Article 3 of the European Convention on Human Rights is an odd one.  It’s very controversial.  On the face of it, everyone thinks that not torturing people is a good thing, it’s fair, and it’s right that it should be absolute.  In a case like Gäfgen v Germany, though, opinion is so divided.  How far does it go?  Does it extend beyond peacetime?  Does it extend to people for whom nobody has any sympathy, or who have done horrible, utterly reprehensible things?  And what about if the perpetrator thinks there is some real, tangible and vitally important reason for acting as they did, like saving a human life?  In some ways, Gäfgen is a bit of a paradigm thought experiment.  In other ways, it’s as real as you and I are – real people, real emotions, real fear, stress and pain.  These people, Mr Gäfgen, the boy’s parents, the policemen, they’re still alive and they’re living with this.  Who are we to punish and pass judgement?  And at the same time, who are we not to?

The other problem a lot of people have with Gäfgen v Germany is that the threat of torture was seen as inhuman treatment.  Well, it is.  Psychological torture has been used through the centuries, and is still used.  I went to a talk last year hosted by the Durham Law Society where the gentleman speaking told us in detail about how the threat of torture was used on him.  But it isn’t physical pain, and sticks and stones and all that, so in a case so marginal and controversial as this one, does the fact that there was no physical torture tip the balance?  The Chamber obviously thought so.

When I think of all the things I’m glad of in life, more and more frequently these days, ‘not being a judge’ enters the list.



1. Lucy - September 27, 2010

I’m very glad that you did publish this.

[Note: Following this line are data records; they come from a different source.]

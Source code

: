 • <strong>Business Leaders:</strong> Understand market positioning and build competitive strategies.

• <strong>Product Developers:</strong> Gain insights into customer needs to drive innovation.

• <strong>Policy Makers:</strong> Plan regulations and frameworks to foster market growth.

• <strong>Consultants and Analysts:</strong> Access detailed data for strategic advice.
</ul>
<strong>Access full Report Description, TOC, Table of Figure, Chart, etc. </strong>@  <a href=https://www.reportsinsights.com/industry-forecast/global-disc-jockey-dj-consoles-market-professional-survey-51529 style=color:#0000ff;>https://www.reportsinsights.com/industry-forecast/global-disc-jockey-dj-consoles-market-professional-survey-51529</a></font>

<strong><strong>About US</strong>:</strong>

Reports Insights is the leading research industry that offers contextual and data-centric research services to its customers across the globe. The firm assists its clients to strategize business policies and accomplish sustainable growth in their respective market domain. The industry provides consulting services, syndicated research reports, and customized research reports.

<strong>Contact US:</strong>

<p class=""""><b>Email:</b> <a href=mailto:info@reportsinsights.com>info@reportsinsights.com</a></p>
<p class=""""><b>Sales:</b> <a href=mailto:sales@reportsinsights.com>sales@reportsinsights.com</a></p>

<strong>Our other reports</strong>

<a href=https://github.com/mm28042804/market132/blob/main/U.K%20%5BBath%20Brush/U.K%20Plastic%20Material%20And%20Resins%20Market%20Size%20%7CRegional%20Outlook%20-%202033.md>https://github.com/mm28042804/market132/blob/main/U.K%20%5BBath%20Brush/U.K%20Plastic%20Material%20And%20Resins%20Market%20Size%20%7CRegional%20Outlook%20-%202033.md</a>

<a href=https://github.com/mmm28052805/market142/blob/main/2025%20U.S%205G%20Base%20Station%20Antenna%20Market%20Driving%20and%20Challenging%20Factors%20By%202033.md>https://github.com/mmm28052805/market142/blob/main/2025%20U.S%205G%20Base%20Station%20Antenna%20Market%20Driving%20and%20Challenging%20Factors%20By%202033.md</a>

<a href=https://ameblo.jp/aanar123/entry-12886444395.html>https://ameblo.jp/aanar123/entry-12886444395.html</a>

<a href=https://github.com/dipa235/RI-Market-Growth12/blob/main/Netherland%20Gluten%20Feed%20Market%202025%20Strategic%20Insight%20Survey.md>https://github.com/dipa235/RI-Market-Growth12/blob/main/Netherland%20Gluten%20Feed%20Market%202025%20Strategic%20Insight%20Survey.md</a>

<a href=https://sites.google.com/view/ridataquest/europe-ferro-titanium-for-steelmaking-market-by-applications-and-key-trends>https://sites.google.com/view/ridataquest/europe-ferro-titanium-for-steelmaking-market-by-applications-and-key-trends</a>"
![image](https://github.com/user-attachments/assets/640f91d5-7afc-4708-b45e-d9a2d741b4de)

J has been explaining various Legal Stuff to me recently, and it’s fascinating, it really is.

Fiona - September 29, 2010

What kind of legal stuff? I’m sure he knows far more about this kind of thing than I do. As a well-established member of the Armchair Judiciary, I love pretending I know what I’m talking about. This one bruises my principles a bit, though.

Lucy - September 29, 2010

I asked him and he said he didn’t recognise the case. No, just the principles on which you form a legally tight judgement in court, how you define things, why legal definitions can get so ridiculously twisted when somebody with actual common sense says “Ah, but…”

(Much as I’d like to elaborate more on the context, it’s his news not mine, and I’m not sure that he’d want me to talk about it on here. Save for general excitement!)

I now completely see how similar it is to Maths from many respects and why you chose it for the reasons that you did!